Task instructions: Where the data below shows a picture, leave that picture out and copy the rest exactly.

Record extracts:

::::::::::

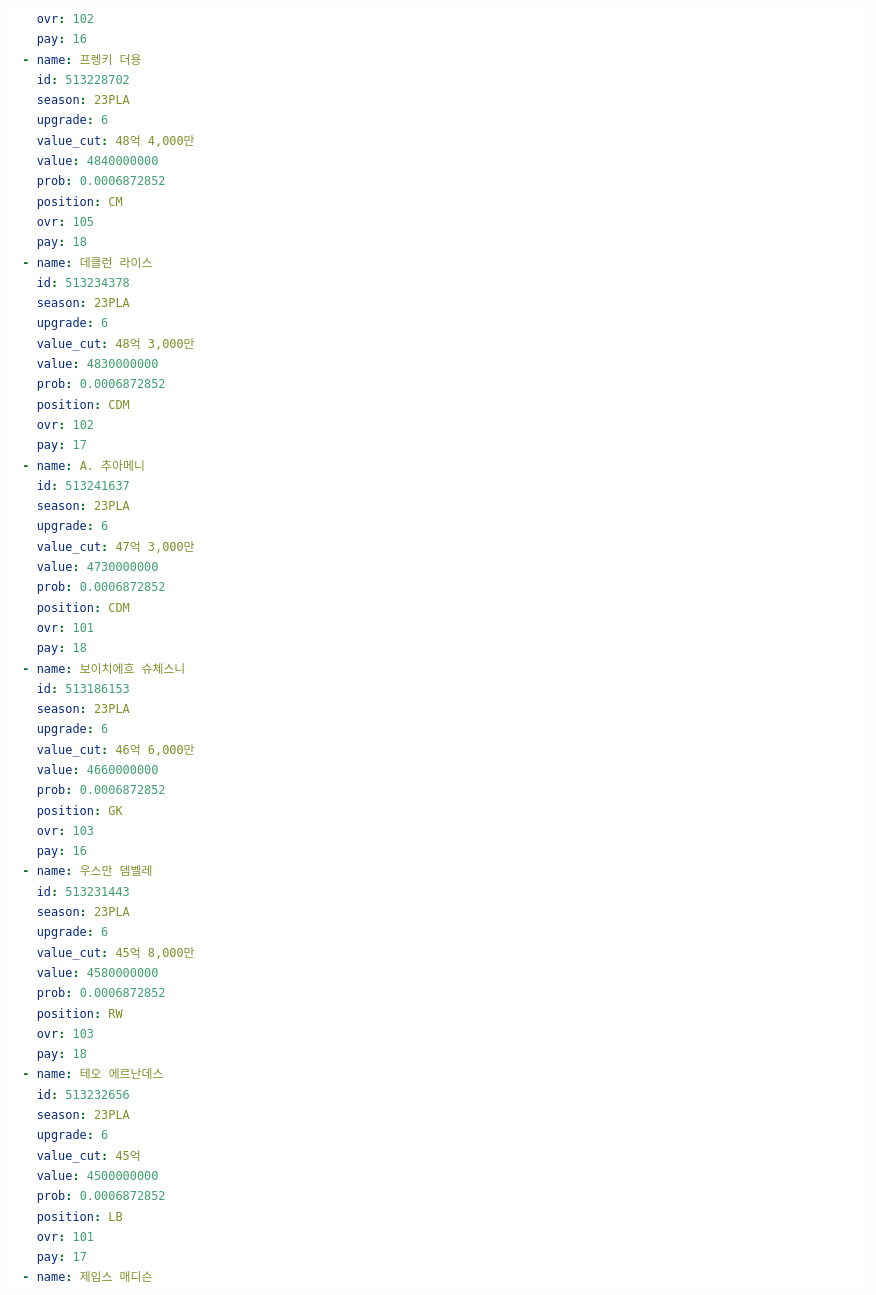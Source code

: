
 ```yaml
    ovr: 102
    pay: 16
  - name: 프렝키 더용
    id: 513228702
    season: 23PLA
    upgrade: 6
    value_cut: 48억 4,000만
    value: 4840000000
    prob: 0.0006872852
    position: CM
    ovr: 105
    pay: 18
  - name: 데클런 라이스
    id: 513234378
    season: 23PLA
    upgrade: 6
    value_cut: 48억 3,000만
    value: 4830000000
    prob: 0.0006872852
    position: CDM
    ovr: 102
    pay: 17
  - name: A. 추아메니
    id: 513241637
    season: 23PLA
    upgrade: 6
    value_cut: 47억 3,000만
    value: 4730000000
    prob: 0.0006872852
    position: CDM
    ovr: 101
    pay: 18
  - name: 보이치에흐 슈체스니
    id: 513186153
    season: 23PLA
    upgrade: 6
    value_cut: 46억 6,000만
    value: 4660000000
    prob: 0.0006872852
    position: GK
    ovr: 103
    pay: 16
  - name: 우스만 뎀벨레
    id: 513231443
    season: 23PLA
    upgrade: 6
    value_cut: 45억 8,000만
    value: 4580000000
    prob: 0.0006872852
    position: RW
    ovr: 103
    pay: 18
  - name: 테오 에르난데스
    id: 513232656
    season: 23PLA
    upgrade: 6
    value_cut: 45억
    value: 4500000000
    prob: 0.0006872852
    position: LB
    ovr: 101
    pay: 17
  - name: 제임스 매디슨
```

::::::::::

Answer to the exercise:
Source code

:
 ```yaml
    ovr: 102
    pay: 16
  - name: 프렝키 더용
    id: 513228702
    season: 23PLA
    upgrade: 6
    value_cut: 48억 4,000만
    value: 4840000000
    prob: 0.0006872852
    position: CM
    ovr: 105
    pay: 18
  - name: 데클런 라이스
    id: 513234378
    season: 23PLA
    upgrade: 6
    value_cut: 48억 3,000만
    value: 4830000000
    prob: 0.0006872852
    position: CDM
    ovr: 102
    pay: 17
  - name: A. 추아메니
    id: 513241637
    season: 23PLA
    upgrade: 6
    value_cut: 47억 3,000만
    value: 4730000000
    prob: 0.0006872852
    position: CDM
    ovr: 101
    pay: 18
  - name: 보이치에흐 슈체스니
    id: 513186153
    season: 23PLA
    upgrade: 6
    value_cut: 46억 6,000만
    value: 4660000000
    prob: 0.0006872852
    position: GK
    ovr: 103
    pay: 16
  - name: 우스만 뎀벨레
    id: 513231443
    season: 23PLA
    upgrade: 6
    value_cut: 45억 8,000만
    value: 4580000000
    prob: 0.0006872852
    position: RW
    ovr: 103
    pay: 18
  - name: 테오 에르난데스
    id: 513232656
    season: 23PLA
    upgrade: 6
    value_cut: 45억
    value: 4500000000
    prob: 0.0006872852
    position: LB
    ovr: 101
    pay: 17
  - name: 제임스 매디슨
```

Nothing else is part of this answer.